The New York State Common Retirement Fund is pulling its entire $68 million investment in Harbinger. It asked for $27 million at the start of 2010 and the remaining $41 million in mid-September, spokesman Dennis Tompkins says. He declined to say why the fund decided to redeem.

Falcone, in an August 2009 investor conference call, pledged to reduce the amount of stock and private-equity investments in the Capital Partners fund to about 50 percent of assets, moving more into bonds, according to investors who were on the call. They say that didn't happen.

Falcone declined to comment on the matter.

One investor is taking the big bets in stride. Mark Yusko, chief investment officer at Morgan Creek Capital Management LLC in Chapel Hill, N.C, says betting lots of money on a few ventures isn't necessarily bad.

'An Outstanding Investor'

"Concentration indicates passion and conviction," Yusko says. "I can manage around concentration because I don't have all my money with him. Philip is an outstanding investor. He has the intestinal fortitude and patience to stick with an investment."

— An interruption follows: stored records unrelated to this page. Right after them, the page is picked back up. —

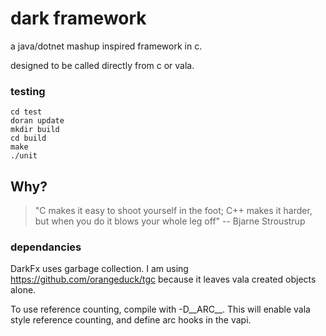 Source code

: # dark framework

a java/dotnet mashup inspired framework in c.

designed to be called directly from c or vala.

### testing

    cd test
    doran update
    mkdir build
    cd build
    make
    ./unit

## Why?
> "C makes it easy to shoot yourself in the foot; C++ makes it harder, but when you do it blows your whole leg off" -- Bjarne Stroustrup


### dependancies
DarkFx uses garbage collection. I am using https://github.com/orangeduck/tgc
because it leaves vala created objects alone.

To use reference counting, compile with -D__ARC__. This will enable vala style reference counting, and define arc hooks in the vapi.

Falcone's satellite play started out as the kind of distressed-debt investment typical of Harbinger. The licenses he's using to build his network have been bouncing from one owner to the next since 2000, when Motient Corp., a company that sold package-tracking services to United Parcel Service Inc., set up a partnership with other investors called Mobile Satellite Ventures LP (MSV) to try to build a network. It sold part of its stake in the unit in October 2001 and then sought bankruptcy protection.

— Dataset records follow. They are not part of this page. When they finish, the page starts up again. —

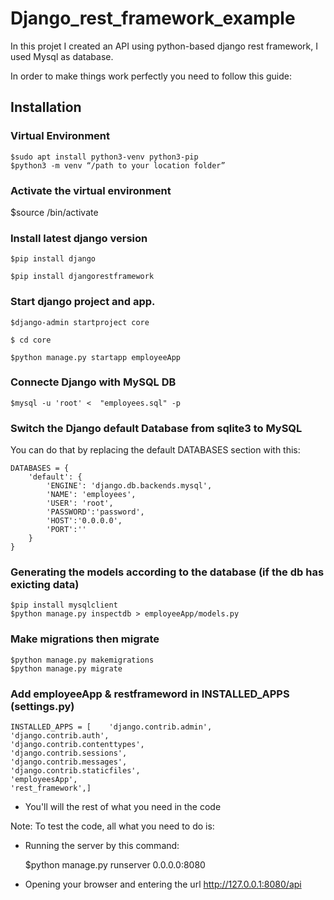 # Django_rest_framework_example

In this projet I created an API using python-based django rest framework, I used Mysql as database.

In order to make things work perfectly you need to follow this guide:

## Installation

### Virtual Environment

    $sudo apt install python3-venv python3-pip
    $python3 -m venv “/path to your location folder”

### Activate the virtual environment

   $source <location folder>/bin/activate
  
### Install latest django version
  
    $pip install django

    $pip install djangorestframework

### Start django project and app.

    $django-admin startproject core

    $ cd core

    $python manage.py startapp employeeApp

### Connecte Django with MySQL DB

    $mysql -u 'root' <  "employees.sql" -p

### Switch the Django default Database from sqlite3 to MySQL

You can do that by replacing the default DATABASES section with this:

    DATABASES = {
        'default': {
            'ENGINE': 'django.db.backends.mysql',
            'NAME': 'employees',
            'USER': 'root',
            'PASSWORD':'password',
            'HOST':'0.0.0.0',
            'PORT':''
        }
    }

### Generating the models according to the database (if the db has exicting data)

    $pip install mysqlclient
    $python manage.py inspectdb > employeeApp/models.py

### Make migrations then migrate

    $python manage.py makemigrations
    $python manage.py migrate

### Add employeeApp & restframeword in INSTALLED_APPS (settings.py)

    INSTALLED_APPS = [    'django.contrib.admin',
    'django.contrib.auth',
    'django.contrib.contenttypes',
    'django.contrib.sessions',
    'django.contrib.messages',
    'django.contrib.staticfiles',
    'employeesApp',
    'rest_framework',]

- You'll will the rest of what you need in the code

Note: To test the code, all what you need to do is: 
- Running the server by this command:

    $python manage.py runserver 0.0.0.0:8080

- Opening your browser and entering the url http://127.0.0.1:8080/api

Apollo Global Management LLC, the private-equity firm run by Leon Black, bought a piece of an Internet software company called Rare Medium Group Inc. in 1999. Two years later, Rare Medium bought into MSV. As the Internet boom went bust, Rare Medium morphed into a satellite communications company, changing its name to SkyTerra Communications in 2003 and going on to accumulate a majority of MSV in May 2006.

Buying SkyTerra

Falcone started acquiring SkyTerra shares about the same time, according to regulatory filings. He's been on a telecom bender ever since. He says buying wireless spectrum is a better bet than buying media properties.